(Extracted material):
[Start of Attachment]

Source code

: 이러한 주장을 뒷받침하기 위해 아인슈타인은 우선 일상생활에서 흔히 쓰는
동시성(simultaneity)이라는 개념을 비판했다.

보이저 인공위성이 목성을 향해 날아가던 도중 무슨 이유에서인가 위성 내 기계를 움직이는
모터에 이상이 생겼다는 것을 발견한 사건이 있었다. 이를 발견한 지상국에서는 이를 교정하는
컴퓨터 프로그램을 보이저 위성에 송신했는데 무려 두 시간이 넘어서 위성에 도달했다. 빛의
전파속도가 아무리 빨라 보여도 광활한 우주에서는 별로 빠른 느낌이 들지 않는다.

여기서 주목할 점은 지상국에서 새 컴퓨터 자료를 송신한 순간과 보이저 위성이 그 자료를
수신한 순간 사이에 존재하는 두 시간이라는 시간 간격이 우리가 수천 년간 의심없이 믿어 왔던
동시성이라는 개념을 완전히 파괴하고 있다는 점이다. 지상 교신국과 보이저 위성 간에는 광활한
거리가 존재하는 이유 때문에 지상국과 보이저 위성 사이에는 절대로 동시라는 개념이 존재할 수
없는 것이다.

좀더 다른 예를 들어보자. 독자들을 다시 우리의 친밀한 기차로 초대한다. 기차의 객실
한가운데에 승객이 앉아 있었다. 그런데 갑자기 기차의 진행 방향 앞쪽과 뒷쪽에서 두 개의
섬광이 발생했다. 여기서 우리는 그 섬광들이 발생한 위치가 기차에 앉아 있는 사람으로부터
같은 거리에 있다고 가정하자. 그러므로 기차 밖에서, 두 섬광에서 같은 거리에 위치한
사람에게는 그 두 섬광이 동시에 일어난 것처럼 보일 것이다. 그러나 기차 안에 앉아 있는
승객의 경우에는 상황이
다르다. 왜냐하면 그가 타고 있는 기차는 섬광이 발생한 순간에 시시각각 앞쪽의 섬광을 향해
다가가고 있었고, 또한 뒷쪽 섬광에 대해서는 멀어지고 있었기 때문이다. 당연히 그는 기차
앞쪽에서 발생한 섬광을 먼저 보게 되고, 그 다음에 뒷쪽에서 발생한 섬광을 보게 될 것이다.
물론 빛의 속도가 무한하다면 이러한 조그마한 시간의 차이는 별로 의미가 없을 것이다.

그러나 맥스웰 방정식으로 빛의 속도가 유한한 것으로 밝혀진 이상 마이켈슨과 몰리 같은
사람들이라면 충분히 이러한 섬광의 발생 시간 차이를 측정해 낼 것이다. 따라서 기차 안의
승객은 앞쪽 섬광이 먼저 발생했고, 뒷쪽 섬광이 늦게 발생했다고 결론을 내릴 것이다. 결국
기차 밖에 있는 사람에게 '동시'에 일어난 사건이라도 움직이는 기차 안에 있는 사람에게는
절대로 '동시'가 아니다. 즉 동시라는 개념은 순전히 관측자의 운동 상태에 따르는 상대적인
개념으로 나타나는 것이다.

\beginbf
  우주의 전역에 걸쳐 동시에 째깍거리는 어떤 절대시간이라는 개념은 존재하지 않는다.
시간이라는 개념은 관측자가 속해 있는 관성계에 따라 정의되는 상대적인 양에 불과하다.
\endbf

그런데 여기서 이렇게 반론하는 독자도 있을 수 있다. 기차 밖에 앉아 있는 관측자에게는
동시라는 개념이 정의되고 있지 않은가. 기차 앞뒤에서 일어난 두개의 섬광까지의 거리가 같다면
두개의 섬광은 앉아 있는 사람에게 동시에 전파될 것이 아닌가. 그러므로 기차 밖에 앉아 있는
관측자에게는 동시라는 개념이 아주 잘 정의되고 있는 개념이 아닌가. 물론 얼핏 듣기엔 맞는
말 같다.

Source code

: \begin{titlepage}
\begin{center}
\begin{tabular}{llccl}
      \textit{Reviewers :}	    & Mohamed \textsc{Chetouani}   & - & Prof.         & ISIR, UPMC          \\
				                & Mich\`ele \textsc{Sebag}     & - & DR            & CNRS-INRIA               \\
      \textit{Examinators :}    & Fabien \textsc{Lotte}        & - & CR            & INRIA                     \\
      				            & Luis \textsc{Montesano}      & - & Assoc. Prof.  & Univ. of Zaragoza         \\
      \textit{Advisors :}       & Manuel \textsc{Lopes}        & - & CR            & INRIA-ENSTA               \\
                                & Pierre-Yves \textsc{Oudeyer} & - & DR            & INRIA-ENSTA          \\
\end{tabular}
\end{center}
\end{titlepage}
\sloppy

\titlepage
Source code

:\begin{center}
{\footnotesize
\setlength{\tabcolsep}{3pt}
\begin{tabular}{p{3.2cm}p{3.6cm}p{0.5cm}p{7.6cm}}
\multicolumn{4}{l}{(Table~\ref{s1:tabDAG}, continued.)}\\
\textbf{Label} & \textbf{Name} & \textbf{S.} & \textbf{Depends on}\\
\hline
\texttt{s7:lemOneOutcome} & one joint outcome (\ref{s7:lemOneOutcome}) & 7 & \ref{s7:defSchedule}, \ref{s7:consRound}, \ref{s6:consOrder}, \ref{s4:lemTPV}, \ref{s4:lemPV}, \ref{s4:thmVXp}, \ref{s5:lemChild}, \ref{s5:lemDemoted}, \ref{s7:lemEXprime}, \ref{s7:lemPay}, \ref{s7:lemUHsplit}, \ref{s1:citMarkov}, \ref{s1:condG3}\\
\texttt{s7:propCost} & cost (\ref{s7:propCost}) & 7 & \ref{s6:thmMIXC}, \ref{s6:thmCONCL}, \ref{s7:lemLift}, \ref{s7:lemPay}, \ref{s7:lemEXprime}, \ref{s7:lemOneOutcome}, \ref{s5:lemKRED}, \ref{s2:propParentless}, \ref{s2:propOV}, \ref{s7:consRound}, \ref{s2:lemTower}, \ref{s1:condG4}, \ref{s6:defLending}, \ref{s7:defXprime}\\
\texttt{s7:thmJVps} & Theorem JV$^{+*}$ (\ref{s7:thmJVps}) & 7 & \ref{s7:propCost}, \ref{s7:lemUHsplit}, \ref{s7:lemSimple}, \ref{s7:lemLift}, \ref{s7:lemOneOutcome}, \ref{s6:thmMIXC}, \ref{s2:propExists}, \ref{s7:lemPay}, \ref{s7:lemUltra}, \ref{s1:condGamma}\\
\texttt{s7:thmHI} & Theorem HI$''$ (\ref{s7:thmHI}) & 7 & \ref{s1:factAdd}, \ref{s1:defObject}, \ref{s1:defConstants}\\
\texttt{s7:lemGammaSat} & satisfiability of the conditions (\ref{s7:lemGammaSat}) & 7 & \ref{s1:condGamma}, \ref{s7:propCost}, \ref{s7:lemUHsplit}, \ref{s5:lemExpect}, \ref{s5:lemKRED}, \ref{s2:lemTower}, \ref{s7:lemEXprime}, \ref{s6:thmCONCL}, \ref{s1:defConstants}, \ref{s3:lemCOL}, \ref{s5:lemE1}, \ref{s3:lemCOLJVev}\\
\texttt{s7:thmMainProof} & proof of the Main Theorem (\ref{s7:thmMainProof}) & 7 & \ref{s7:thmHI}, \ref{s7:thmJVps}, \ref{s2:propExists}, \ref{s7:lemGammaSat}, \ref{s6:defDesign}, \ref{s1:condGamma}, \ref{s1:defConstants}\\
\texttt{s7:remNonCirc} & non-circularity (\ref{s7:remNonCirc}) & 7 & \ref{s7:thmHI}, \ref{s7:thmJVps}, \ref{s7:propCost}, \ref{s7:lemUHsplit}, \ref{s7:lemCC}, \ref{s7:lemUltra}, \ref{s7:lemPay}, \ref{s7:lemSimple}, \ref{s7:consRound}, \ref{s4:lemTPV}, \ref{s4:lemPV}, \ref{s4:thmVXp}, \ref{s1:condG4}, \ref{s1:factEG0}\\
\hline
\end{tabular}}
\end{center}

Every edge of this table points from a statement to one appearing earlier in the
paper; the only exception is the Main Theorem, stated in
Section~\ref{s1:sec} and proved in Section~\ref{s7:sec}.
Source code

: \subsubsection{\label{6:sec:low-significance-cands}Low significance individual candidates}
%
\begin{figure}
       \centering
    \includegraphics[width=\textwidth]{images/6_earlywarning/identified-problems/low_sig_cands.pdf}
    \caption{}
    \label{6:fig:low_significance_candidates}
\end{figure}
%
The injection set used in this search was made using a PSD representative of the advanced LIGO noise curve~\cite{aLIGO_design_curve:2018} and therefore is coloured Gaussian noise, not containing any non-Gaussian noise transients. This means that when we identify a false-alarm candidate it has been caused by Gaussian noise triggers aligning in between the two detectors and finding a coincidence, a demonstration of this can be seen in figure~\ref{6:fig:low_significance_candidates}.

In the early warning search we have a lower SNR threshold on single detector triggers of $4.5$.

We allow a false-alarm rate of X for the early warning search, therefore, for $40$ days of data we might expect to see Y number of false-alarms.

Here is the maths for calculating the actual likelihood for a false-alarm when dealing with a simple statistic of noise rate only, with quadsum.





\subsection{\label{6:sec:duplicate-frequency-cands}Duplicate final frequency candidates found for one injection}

[End of Attachment]

(Task to carry out): Every line of the material above that includes the string "lemLift" is required.

(Solution to this problem):
\texttt{s7:propCost} & cost (\ref{s7:propCost}) & 7 & \ref{s6:thmMIXC}, \ref{s6:thmCONCL}, \ref{s7:lemLift}, \ref{s7:lemPay}, \ref{s7:lemEXprime}, \ref{s7:lemOneOutcome}, \ref{s5:lemKRED}, \ref{s2:propParentless}, \ref{s2:propOV}, \ref{s7:consRound}, \ref{s2:lemTower}, \ref{s1:condG4}, \ref{s6:defLending}, \ref{s7:defXprime}\\
\texttt{s7:thmJVps} & Theorem JV$^{+*}$ (\ref{s7:thmJVps}) & 7 & \ref{s7:propCost}, \ref{s7:lemUHsplit}, \ref{s7:lemSimple}, \ref{s7:lemLift}, \ref{s7:lemOneOutcome}, \ref{s6:thmMIXC}, \ref{s2:propExists}, \ref{s7:lemPay}, \ref{s7:lemUltra}, \ref{s1:condGamma}\\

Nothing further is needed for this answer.